PROMPT: The answer should be one number, the count of lines in the data with "that".

Records contained in a dataset
# # # # #

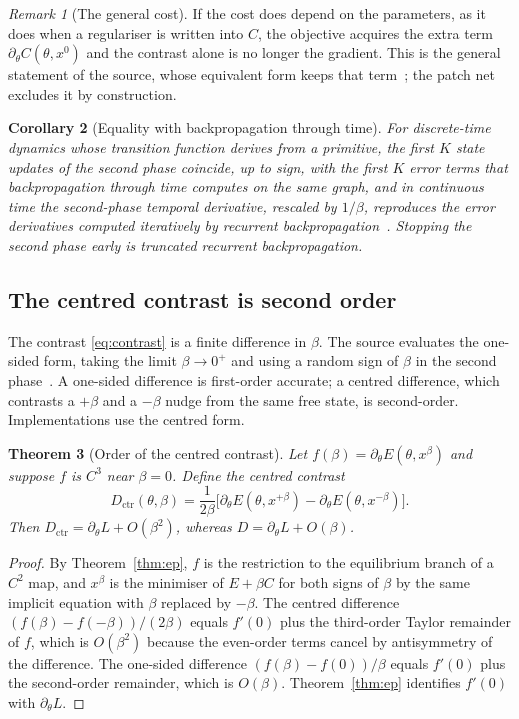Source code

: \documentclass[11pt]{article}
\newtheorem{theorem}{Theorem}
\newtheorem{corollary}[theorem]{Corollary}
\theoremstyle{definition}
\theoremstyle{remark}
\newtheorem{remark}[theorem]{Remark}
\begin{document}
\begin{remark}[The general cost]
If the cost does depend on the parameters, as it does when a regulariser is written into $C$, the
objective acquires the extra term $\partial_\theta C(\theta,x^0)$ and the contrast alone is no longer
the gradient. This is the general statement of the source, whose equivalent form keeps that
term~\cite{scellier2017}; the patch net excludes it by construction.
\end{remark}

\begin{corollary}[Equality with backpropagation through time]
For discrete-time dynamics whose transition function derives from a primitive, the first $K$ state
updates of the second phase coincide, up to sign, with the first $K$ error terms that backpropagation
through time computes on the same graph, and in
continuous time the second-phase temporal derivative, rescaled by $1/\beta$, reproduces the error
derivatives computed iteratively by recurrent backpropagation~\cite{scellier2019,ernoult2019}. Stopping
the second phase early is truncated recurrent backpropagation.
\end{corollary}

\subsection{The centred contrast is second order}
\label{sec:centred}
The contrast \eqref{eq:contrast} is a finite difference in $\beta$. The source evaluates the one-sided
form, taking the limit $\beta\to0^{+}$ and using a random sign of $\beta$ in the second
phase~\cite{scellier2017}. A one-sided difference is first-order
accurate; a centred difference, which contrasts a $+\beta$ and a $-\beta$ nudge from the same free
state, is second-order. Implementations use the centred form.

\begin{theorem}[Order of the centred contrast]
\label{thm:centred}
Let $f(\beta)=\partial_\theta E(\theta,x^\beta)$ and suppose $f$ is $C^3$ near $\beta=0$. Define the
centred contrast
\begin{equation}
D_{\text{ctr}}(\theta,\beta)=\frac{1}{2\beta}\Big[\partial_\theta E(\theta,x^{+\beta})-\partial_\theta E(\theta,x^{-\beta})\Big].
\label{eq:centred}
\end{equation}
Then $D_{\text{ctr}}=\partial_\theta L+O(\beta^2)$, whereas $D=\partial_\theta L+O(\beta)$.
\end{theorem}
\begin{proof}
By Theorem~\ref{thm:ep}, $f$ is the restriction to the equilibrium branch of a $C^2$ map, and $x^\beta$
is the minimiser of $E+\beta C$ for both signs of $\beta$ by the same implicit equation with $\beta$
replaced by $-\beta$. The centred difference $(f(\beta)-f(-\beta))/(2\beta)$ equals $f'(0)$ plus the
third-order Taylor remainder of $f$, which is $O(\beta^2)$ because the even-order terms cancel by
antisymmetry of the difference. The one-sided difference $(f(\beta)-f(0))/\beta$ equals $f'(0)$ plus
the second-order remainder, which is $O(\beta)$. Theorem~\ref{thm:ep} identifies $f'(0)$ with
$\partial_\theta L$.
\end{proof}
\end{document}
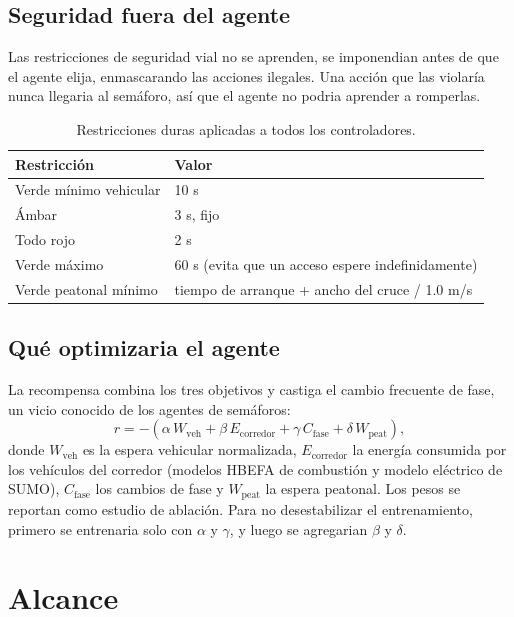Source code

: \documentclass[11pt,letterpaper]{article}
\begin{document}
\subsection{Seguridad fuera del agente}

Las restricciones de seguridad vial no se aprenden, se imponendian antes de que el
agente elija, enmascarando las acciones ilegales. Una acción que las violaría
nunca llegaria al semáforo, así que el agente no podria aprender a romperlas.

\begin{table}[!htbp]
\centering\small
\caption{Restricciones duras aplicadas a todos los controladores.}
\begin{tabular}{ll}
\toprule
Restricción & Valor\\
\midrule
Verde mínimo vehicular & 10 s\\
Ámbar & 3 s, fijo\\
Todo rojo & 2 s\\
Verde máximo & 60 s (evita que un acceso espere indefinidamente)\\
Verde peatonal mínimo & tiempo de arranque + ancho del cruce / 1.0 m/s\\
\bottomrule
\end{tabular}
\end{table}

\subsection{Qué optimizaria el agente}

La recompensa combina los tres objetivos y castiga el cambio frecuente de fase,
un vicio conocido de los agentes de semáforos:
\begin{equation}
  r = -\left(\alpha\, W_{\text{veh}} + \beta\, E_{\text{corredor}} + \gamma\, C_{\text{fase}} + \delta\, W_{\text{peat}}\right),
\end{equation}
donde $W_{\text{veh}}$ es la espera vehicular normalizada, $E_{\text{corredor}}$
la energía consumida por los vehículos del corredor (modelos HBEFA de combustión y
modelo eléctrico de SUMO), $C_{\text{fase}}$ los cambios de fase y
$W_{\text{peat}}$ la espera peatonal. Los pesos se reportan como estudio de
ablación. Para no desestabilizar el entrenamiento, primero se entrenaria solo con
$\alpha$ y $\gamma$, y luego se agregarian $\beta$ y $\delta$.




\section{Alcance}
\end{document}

# # # # #

RESPONSE BOX: 2